Three reasons to see a newer massage therapist

I got one of the best massages of my life last week. From a massage therapist who only got out of school a month ago. He was friendly, communicative (but not chatty) and very, very skilled. I got deep pressure exactly where I asked for it, he really listened to my (minimal) feedback and adjusted his techniques accordingly.

This got me thinking, I’m a pretty picky massage consumer, and I often ask about a therapists experience before I book with them. I’ve been off base. There are plenty of reasons to see a newer therapists and I’m going to make an effort to get more massages from some of them.

Scheduling
It’s a heck of a lot easier to get an appointment with a new therapist than an old timer. They’re still working to fill up their schedules and cultivate a clientele. If you want to get in every second Tuesday at 7pm, or weekly on a Saturday morning, you’ll find newer therapists can accommodate your scheduling quirks with much more flexibility.

Excitement
What’s more exciting than starting a new career?! Most massage therapists come to massage after some years in other professions. Massage and bodywork isn’t just a job, it’s a calling. That translates into great client care and fantastic bodywork.

Loyalty
Most clients are loyal to their service providers. We appreciate the quality of a good haircut, delivered by someone who knows about the Perm Incident of 1998. We like seeing the same therapist over and over again, because ether know our bodies, and exactly where and when they hurt. But loyalty goes both ways. When you’ve been with a therapist since the beginning of their career, you get some perks. Perhaps it’s the appointment time you prefer, or a great discount on gift certificates around the holidays, or even being grandfathered in with old fees when prices go up.

Therapists really appreciate regular and long-term clients. New therapists love when clients are cool being guinea pigs after a contenting education class, and we remember exactly who helped us start our businesses.

So the next time you hear of a newer therapist just starting out, give them a shot! It could be the beginning of a beautiful massage friendship.

Photo courtesy of RyanHoyme.com
  • koshtra

    Yes, I agree completely. New people often bring a special enthusiasm and joy to their work

  • Leslie Maze Forrester

    As a therapist with just three years under my belt, I concur with this. Completely. What wasn’t exactly spelled out is that SOME older therapists (by NO MEANS ALL) get complacent on their continuing education and may not be up on the latest in pathology, contraindications, etc or have been away so long from their education that they are foggy on details. I’ve attended continuing education classes where the instructor (yes, the instructor) had forgotten the muscle names. Not little obscure muscles. Things like levator scapula.

  • Andrea Lipomi

    Hooray for a great massage experience, and for the great skills (massage AND communication) demonstrated by your MT. Here’s to keeping these items at the tops of our priority lists throughout our careers. :)

  • Jason Peringer

    As someone that sat waiting in a new location for a client to work with me for several weeks, being shunned based solely on my gender, I whole-heartedly agree…

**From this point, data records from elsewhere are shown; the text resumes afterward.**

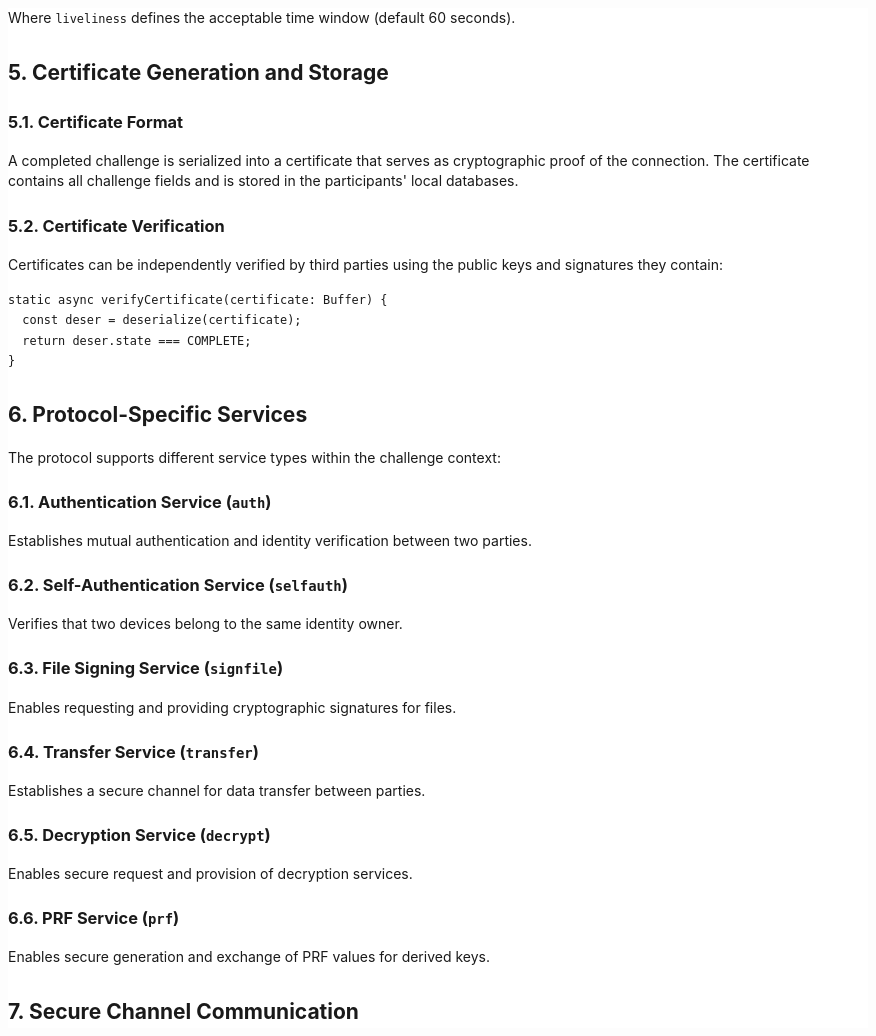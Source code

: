 Where `liveliness` defines the acceptable time window (default 60 seconds).

## 5. Certificate Generation and Storage

### 5.1. Certificate Format

A completed challenge is serialized into a certificate that serves as cryptographic proof of the connection. The certificate contains all challenge fields and is stored in the participants' local databases.

### 5.2. Certificate Verification

Certificates can be independently verified by third parties using the public keys and signatures they contain:

```
static async verifyCertificate(certificate: Buffer) {
  const deser = deserialize(certificate);
  return deser.state === COMPLETE;
}
```

## 6. Protocol-Specific Services

The protocol supports different service types within the challenge context:

### 6.1. Authentication Service (`auth`)

Establishes mutual authentication and identity verification between two parties.

### 6.2. Self-Authentication Service (`selfauth`)

Verifies that two devices belong to the same identity owner.

### 6.3. File Signing Service (`signfile`)

Enables requesting and providing cryptographic signatures for files.

### 6.4. Transfer Service (`transfer`)

Establishes a secure channel for data transfer between parties.

### 6.5. Decryption Service (`decrypt`)

Enables secure request and provision of decryption services.

### 6.6. PRF Service (`prf`)

Enables secure generation and exchange of PRF values for derived keys.

## 7. Secure Channel Communication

  • I agree with Leslie. Complacency can be a HUGE problem with older therapists. I keep this high on my “don’t be this way” list since I’ve been a therapist for 14 years. It’s easy to get into a rut. Also, there is a lot of new research out there. If you don’t keep up, an older therapist could be promoting ideas that are no longer true or relevant.

  • Megan Spence

    Yes! New therapists can be so great! Another thing I remember from when I was brand spanking new was specificity. Anytime I lacked flow, I remembered the anatomy that was so fresh in my mind and got in there and stripped every muscle in the area with precision, even in relaxation massage. I still do specific work and brush up on my anatomy, but there was a real zeal for the details that I think is very common in new therapists. It goes hand in hand with the point about excitement in this post.